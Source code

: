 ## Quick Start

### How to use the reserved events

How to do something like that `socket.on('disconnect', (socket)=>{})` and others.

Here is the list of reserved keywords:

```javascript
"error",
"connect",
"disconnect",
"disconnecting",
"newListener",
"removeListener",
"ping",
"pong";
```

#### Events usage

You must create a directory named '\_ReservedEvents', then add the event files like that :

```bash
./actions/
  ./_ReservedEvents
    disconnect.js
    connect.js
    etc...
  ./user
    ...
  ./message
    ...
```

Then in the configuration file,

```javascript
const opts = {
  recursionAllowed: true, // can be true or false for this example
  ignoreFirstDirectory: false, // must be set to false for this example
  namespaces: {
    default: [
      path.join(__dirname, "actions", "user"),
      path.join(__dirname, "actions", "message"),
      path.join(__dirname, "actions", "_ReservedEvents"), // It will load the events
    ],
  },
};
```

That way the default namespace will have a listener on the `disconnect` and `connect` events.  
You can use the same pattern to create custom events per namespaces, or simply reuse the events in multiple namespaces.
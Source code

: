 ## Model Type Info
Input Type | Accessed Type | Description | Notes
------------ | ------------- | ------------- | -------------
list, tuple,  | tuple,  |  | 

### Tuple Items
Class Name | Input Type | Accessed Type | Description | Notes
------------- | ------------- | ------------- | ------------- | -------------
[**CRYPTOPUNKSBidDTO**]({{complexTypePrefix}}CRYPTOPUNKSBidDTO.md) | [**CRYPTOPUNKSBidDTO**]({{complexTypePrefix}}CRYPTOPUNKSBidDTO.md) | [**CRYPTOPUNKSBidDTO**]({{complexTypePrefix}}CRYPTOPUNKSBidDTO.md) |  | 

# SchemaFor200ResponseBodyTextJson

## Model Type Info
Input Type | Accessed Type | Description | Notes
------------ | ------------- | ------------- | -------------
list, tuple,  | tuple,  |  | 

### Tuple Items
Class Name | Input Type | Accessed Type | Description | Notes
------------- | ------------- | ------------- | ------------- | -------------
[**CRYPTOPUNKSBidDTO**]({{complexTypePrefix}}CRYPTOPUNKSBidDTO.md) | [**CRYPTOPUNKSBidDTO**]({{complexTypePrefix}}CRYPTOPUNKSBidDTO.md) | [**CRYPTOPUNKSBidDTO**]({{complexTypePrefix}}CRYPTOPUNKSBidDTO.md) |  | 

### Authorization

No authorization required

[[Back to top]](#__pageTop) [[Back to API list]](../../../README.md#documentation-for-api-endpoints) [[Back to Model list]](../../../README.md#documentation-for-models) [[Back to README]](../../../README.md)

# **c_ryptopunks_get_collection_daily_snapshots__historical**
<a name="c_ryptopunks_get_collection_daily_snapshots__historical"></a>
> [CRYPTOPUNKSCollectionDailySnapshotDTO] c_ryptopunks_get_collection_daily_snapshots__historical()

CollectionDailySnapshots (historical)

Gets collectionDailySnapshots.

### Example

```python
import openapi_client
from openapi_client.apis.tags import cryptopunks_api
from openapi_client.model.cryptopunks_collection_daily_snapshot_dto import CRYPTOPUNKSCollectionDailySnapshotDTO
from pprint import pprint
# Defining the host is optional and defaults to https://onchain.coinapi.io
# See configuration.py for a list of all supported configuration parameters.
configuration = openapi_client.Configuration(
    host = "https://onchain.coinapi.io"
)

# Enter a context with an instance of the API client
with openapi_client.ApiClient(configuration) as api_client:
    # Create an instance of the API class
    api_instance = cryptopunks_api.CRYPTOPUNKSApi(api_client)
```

• [Task requirements]:
Wherever "will" occurs in the records above, copy the line it sits in.

• [Task solution]:
      path.join(__dirname, "actions", "_ReservedEvents"), // It will load the events
That way the default namespace will have a listener on the `disconnect` and `connect` events.  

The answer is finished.